= Beginning of Section =
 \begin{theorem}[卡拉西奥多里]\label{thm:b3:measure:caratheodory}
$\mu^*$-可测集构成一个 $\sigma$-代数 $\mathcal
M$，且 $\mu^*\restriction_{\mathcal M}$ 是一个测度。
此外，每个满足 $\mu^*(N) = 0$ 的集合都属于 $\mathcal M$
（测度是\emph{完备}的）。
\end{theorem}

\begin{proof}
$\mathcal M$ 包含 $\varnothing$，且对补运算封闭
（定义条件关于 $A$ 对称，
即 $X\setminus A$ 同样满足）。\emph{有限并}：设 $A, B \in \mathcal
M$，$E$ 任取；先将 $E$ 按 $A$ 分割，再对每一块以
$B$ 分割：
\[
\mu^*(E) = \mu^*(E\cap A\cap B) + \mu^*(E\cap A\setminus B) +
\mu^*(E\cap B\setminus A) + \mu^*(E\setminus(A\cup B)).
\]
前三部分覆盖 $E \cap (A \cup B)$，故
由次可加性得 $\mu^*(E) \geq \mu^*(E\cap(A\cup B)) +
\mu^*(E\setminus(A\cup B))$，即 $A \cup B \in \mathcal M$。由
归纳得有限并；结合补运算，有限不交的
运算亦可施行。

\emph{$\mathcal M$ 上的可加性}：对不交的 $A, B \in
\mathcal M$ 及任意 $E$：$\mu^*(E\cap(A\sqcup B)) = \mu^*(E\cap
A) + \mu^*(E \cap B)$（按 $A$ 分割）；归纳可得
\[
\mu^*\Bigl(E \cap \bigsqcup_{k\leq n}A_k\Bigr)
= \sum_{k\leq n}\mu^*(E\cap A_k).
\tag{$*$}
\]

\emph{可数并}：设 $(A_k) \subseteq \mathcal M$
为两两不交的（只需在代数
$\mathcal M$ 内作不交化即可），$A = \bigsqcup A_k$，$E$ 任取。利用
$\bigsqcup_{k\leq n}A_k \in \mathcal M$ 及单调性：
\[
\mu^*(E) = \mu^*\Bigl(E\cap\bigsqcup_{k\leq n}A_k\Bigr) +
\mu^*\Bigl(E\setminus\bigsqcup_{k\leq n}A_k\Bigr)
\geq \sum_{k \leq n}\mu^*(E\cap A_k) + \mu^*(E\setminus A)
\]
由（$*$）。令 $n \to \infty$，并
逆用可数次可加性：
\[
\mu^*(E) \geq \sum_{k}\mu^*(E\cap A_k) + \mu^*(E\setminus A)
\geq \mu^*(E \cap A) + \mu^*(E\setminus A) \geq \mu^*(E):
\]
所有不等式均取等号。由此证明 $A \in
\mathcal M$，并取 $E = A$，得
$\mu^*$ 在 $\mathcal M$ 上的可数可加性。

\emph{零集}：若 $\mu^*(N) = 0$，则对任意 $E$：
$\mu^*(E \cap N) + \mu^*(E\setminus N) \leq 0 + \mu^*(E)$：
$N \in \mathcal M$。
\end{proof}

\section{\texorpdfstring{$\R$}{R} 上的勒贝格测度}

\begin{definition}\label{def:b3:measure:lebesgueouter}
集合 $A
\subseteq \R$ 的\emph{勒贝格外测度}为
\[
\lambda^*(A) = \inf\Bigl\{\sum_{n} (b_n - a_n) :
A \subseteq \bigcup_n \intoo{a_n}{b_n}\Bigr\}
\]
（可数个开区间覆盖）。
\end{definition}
= End of Section =
:: WORK INSTRUCTION ::
Note every line above where the string "measure" shows up, and copy those lines.

:: EXPECTED ANSWER ::
 \begin{theorem}[卡拉西奥多里]\label{thm:b3:measure:caratheodory}
\begin{definition}\label{def:b3:measure:lebesgueouter}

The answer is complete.